- Task:
Stop after the line that contains "updated ANGLE patch"; until then, restate each line of the entries word for word from the very first.

Source texts of formatted documents:

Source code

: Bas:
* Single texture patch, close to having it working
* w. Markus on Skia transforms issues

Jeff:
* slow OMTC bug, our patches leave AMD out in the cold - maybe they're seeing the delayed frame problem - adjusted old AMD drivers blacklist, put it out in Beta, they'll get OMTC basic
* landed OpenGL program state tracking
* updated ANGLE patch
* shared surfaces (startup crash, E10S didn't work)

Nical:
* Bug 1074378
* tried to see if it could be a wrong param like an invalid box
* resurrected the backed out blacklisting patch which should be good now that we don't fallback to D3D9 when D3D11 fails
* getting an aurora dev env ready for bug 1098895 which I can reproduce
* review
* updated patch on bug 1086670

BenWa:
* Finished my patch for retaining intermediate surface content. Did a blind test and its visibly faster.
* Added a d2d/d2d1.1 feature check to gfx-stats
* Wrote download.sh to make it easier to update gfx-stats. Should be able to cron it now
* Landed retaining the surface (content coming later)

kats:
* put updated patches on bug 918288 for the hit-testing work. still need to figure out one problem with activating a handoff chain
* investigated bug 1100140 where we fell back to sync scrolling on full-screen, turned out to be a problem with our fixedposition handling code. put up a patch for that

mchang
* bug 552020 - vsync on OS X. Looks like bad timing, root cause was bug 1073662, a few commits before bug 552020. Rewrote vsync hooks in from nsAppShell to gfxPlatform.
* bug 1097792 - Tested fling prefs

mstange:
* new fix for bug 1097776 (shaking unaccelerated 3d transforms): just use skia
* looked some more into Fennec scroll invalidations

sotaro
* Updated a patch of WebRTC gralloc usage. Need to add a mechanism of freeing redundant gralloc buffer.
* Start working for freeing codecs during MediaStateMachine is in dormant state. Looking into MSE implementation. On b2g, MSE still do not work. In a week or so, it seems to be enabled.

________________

- Completed exercise:
Source code

: Bas:
* Single texture patch, close to having it working
* w. Markus on Skia transforms issues

Jeff:
* slow OMTC bug, our patches leave AMD out in the cold - maybe they're seeing the delayed frame problem - adjusted old AMD drivers blacklist, put it out in Beta, they'll get OMTC basic
* landed OpenGL program state tracking
* updated ANGLE patch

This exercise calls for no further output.